Investimentos em tecnologia são essenciais para um aumento na lucratividade da atividade, uma vez que permitem um aumento na escala de produção e o uso racional dos recursos produtivos. A pecuária leiteira caminha inexoravelmente para a chamada quarta revolução industrial, caracterizada pela digitalização do processo produtivo e utilização de recursos como robótica, internet das coisas e inteligência artificial (Dias et al., 2023). Muitos exemplos de aplicações dessas tecnologias já estão disponíveis na produção de leite. A utilização de ordenha robotizada possibilita a automatização do processo de ordenha, o que reduz os casos de contaminação do úbere dos animais e minimiza os riscos associados à falta de disponibilidade de mão-de-obra. Além disso, esses sistemas coletam dados como produção individual de cada quarto mamário, condutividade elétrica do leite e casos de mastite clínica (Cockburn, 2020). Outra aplicação de tecnologia se faz através do monitoramento do comportamento dos animais, seja através de sensores de movimento ou câmeras, que possibilitam identificar certos eventos, como cio, parto e enfermidade, de maneira antecipada (Shine & Murphy, 2022).

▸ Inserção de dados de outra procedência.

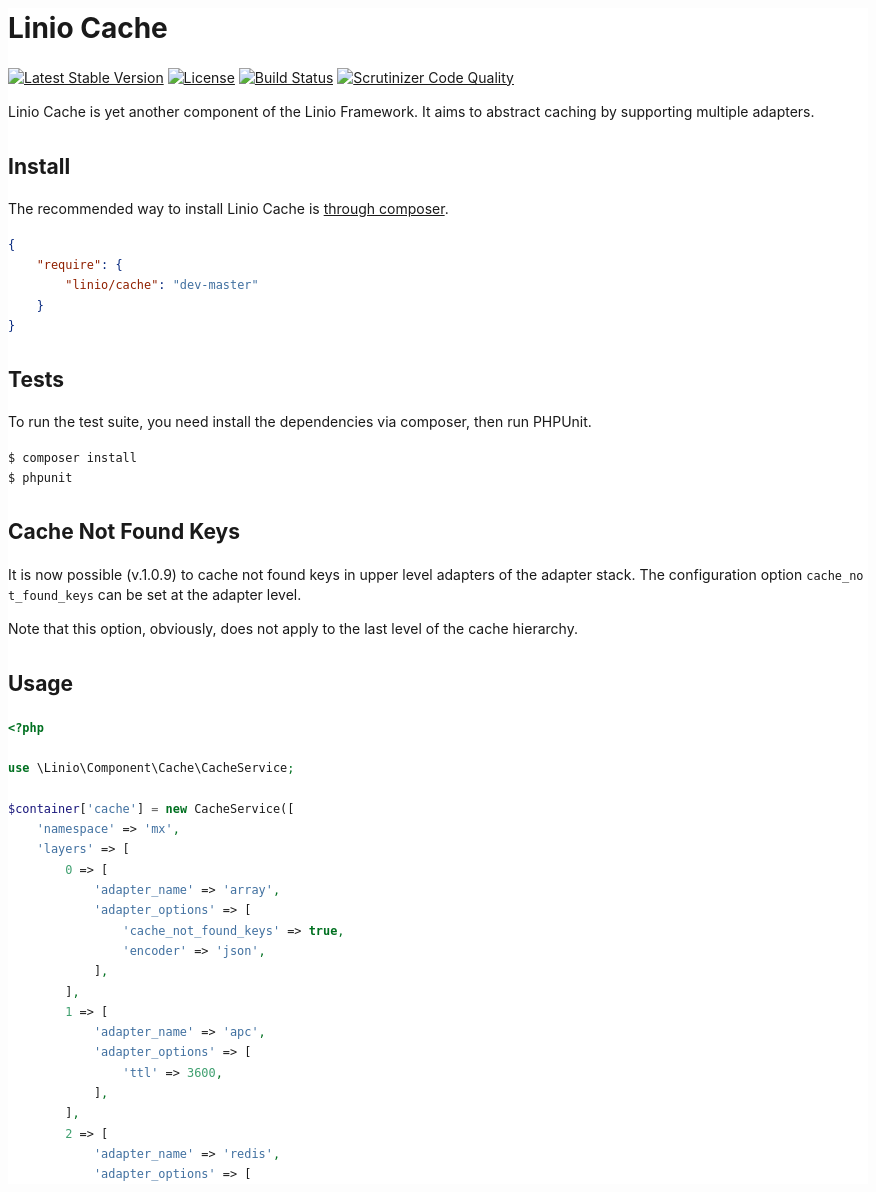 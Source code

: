 # Linio Cache
[![Latest Stable Version](https://poser.pugx.org/linio/cache/v/stable.svg)](https://packagist.org/packages/linio/cache) [![License](https://poser.pugx.org/linio/cache/license.svg)](https://packagist.org/packages/linio/cache) [![Build Status](https://secure.travis-ci.org/LinioIT/cache.png)](http://travis-ci.org/LinioIT/cache) [![Scrutinizer Code Quality](https://scrutinizer-ci.com/g/LinioIT/cache/badges/quality-score.png?b=master)](https://scrutinizer-ci.com/g/LinioIT/cache/?branch=master)

Linio Cache is yet another component of the Linio Framework. It aims to
abstract caching by supporting multiple adapters.

## Install


The recommended way to install Linio Cache is [through composer](http://getcomposer.org).

```JSON
{
    "require": {
        "linio/cache": "dev-master"
    }
}
```

## Tests

To run the test suite, you need install the dependencies via composer, then
run PHPUnit.

    $ composer install
    $ phpunit

## Cache Not Found Keys

It is now possible (v.1.0.9) to cache not found keys in upper level adapters of the adapter stack. The configuration option `cache_not_found_keys` can be set at the adapter level.

Note that this option, obviously, does not apply to the last level of the cache hierarchy.

## Usage

```php
<?php

use \Linio\Component\Cache\CacheService;

$container['cache'] = new CacheService([
    'namespace' => 'mx',
    'layers' => [
        0 => [
            'adapter_name' => 'array',
            'adapter_options' => [
                'cache_not_found_keys' => true,
                'encoder' => 'json',
            ],
        ],
        1 => [
            'adapter_name' => 'apc',
            'adapter_options' => [
                'ttl' => 3600,
            ],
        ],
        2 => [
            'adapter_name' => 'redis',
            'adapter_options' => [
```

Todas essas aplicações têm em comum o acúmulo de dados, relacionados a todas as etapas produtivas de dentro da porteira, como cria, recria e lactação, além das diferentes áreas, como produção, reprodução, nutrição e sanidade. A utilização desses dados para auxiliar os gestores na tomada de decisão ainda é incipiente, o que leva ao questionamento a respeito do investimento em novas tecnologias, sem o devido acompanhamento do investimento em gestão de processos e financeira dentro das propriedades. A gestão baseada em dados, conhecida como Business Intelligence, se refere a utilização de sistemas com a capacidade de integrar, analisar e resumir grandes conjuntos de dados, visando o entendimento de oportunidades, fraquezas e fortalezas de um negócio, facilitando o direcionamento dos gestores na tomada de decisões estratégicas (Ain et al., 2019). A aplicação de sistemas de gestão baseado em dados vem crescendo no setor primário, com grande destaque para a agricultura de precisão, porém sistemas como esse ainda são escassos em propriedades leiteiras. Portanto, o objetivo do presente projeto é o desenvolvimento de um software de gestão para propriedades leiteira, utilizando a análise de dados zootécnicos e financeiros.